L’accompagnement, chemin de fraternité

La richesse d’Habitat et Humanisme, toutes branches confondues, est celle de l’accompagnement. Vous agissez non seulement pour bâtir, mais pour que cet acte de construction vienne corréler les biens avec les liens.

Le mot accompagnement est ambigu, il ne saurait naturellement traduire une volonté de pouvoir sur l’autre mais une attention à l’autre, et ce quelle que soit son histoire.

Briser l’indifférence est une des conditions pour ensemble se lever, se relever.

Le devenir de l’autre fait surgir une intranquillité, sauf à ne rien voir ni entendre ? restant dans un entre-soi pour mettre hors-jeu l’idée de la différence. Il n’y a pas de plus sûr moyen pour envoyer les plus fragiles dans l’errance.

Oscar Wilde, qui après avoir connu les honneurs, fut condamné à des travaux forcés. Personne n’était venu à son procès, aucun des siens, seulement un ami, lequel lui exprima un signe si respectueux et chaleureux qu’il en garda une présence qui lui permit de tenir tout le temps de sa privation de liberté.

La mémoire de ce geste fut pour lui un accompagnement qui le mit à distance de l’abîme du désespoir.

L’accompagnement, un travail – à dessein je retiens ce mot – pour inviter celui qui l’assume à être un passeur d’espérance, comme l’ami d’Oscar Wilde, vigilant à la fragilité dans cette attention à plonger dans sa propre fragilité.

L’accompagnement, c’est risquer un détour par ce qui interroge. La vie fait des signes dans l’humilité de ceux qui savent s’incliner. La rencontre n’a lieu que si l’on se baisse.

L’approche de l’autre ne se fait pas sans un minimum d’empathie. Alors surgissent des possibles à commencer par ceux de l’échange. Eclaireront-t-ils l’avenir pour l’un ou pour l’autre ? Là se présente un inconnu dans un passage introduisant le dévoilement d’une certaine reconnaissance de l’autre et plus encore de la reconnaissance de soi.

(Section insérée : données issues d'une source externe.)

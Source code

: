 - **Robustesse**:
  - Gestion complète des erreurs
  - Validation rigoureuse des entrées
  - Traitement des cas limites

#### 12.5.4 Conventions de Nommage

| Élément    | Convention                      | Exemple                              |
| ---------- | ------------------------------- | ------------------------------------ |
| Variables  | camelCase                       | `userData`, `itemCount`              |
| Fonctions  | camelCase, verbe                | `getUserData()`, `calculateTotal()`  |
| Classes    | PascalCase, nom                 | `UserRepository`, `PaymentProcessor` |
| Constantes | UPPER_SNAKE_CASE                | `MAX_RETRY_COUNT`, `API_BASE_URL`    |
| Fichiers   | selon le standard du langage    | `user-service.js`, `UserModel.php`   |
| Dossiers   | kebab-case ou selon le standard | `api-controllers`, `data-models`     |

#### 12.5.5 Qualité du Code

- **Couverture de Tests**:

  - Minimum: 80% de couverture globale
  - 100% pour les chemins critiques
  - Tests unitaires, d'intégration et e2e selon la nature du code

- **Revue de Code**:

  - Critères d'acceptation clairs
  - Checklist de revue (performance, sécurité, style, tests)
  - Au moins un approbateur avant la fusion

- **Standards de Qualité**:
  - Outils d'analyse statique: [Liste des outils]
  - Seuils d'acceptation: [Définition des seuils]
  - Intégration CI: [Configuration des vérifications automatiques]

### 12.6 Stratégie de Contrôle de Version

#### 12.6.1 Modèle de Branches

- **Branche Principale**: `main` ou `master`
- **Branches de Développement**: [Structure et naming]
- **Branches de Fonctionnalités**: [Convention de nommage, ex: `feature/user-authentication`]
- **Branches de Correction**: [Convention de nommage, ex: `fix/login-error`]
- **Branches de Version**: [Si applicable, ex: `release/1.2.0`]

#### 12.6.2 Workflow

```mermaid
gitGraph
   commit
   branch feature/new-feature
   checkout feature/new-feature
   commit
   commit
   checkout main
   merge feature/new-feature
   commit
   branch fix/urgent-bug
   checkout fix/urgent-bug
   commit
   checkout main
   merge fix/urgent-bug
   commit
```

Le chemin est parfois long, jonché d’inévitables lassitudes et incompréhensions qui conduisent chacun à des croisées ; ici on se quitte, ou bien on poursuit, mais dans ces deux approches, rupture ou continuation, quelque chose a déjà changé.

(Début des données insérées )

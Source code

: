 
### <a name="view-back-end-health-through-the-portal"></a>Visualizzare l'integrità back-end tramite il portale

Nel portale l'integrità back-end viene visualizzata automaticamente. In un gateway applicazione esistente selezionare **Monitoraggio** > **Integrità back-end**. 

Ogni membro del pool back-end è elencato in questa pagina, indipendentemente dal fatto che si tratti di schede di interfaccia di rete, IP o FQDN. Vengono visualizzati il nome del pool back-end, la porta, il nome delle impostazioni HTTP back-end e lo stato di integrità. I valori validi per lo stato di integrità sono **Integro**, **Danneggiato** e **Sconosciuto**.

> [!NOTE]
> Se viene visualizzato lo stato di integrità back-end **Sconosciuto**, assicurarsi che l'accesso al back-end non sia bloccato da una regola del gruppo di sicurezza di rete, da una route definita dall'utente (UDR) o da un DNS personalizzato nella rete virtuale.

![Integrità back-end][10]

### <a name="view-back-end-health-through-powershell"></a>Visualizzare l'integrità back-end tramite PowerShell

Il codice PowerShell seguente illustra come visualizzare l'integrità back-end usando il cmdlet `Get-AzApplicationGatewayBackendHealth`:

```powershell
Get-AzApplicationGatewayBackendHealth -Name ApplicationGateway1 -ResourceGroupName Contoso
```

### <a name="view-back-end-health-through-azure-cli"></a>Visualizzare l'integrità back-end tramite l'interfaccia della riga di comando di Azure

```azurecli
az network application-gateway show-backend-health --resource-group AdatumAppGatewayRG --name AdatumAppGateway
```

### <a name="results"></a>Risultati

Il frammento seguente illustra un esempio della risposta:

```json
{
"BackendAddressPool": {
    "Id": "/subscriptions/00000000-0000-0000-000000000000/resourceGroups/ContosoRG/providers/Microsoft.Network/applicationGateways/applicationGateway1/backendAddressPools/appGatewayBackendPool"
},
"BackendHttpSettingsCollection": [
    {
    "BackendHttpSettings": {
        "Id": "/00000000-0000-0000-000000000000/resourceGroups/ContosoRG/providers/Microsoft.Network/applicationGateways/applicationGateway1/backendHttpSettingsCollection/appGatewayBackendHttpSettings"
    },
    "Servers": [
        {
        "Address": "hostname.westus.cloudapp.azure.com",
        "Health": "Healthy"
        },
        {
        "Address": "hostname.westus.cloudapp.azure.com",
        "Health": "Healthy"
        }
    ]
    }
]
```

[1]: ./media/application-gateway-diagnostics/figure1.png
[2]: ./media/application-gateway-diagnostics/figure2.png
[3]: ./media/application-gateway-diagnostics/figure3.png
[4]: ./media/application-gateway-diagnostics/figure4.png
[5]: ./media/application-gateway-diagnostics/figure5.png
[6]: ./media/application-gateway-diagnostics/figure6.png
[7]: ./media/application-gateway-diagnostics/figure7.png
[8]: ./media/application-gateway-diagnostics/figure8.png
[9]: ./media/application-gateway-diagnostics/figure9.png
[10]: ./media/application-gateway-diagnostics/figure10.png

Oui, l’accompagnement est une aventure autant qu’une ouverture d’où la nécessité d’un discernement. Le passeur est parfois submergé par ce qu’il saisit de l’autre ou de lui-même pour être renvoyé à ses propres limites. Alors se dessine un appel à être, un appel de l’Etre qui, inévitablement, transforme et transfigure.

L’association Habitat et Humanisme s’est créée à partir de la rencontre d’une personne vulnérable, handicapée en raison de l’âge, qui tenta de mettre fin à sa vie faute d’obtenir un logement décent dans le quartier qu’elle habita pendant plus de 75 ans dans un vieil immeuble, frappé un jour d’un arrêté de péril.

Ce péril n’était pas seulement celui des pierres, mais le sien pour se voir oubliée ; elle avait vécu seule, personne ne lui manifestait de l’attention. Pourquoi alors vivre …

Quittant le service d’urgence où elle était hospitalisée, je me libérais dans le même temps de toute idée de gagner de l’argent via l’acte de construction, pour donner naissance à Habitat et Humanisme.

Cette rencontre fut celle d’un passage dont le passeur était celui qui était le plus fragile se révélant paradoxalement le plus créateur.

Nombreux, avons été marqués par ce téléfilm qui introduit le drame de l’autisme : tu ne tueras pas, avec Samuel Le Bihan diffusé par France 2. Magnifique plaidoirie de cet avocat qui se termine en se tournant vers l’accusé sans se détourner des jurés leur disant : vous la condamnerez à la compassion.

Tout accompagnement est recherche d’un équilibre entre justice et compassion. Justice, pour rétablir dans leurs droits ceux qui les ont perdus jusqu’à perdre l’estime de soi mais aussi compassion, ce supplément d’âme qui ne repose ni sur le juridique, ni même sur l’équité stricto sensu, mais sur une relation sans calcul ouvrant sur des espaces intérieurs protégés par la tendresse.

Ces espaces n’ont pas à être définis. Ils sont au cœur de l’accompagnement culturel, social, du soin. Peut-être avons-nous observé que la Ministre de la Santé en annonçant un financement d’1 Md € pour la fin de vie ne parle pas de soins palliatifs, mais d’accompagnement et même de maisons d’accompagnement, espaces d’hospitalité.

Qui peut vivre sans être aidé. L’interrogation fait surgir le sens profond et vital de l’accompagnement, une source de vie.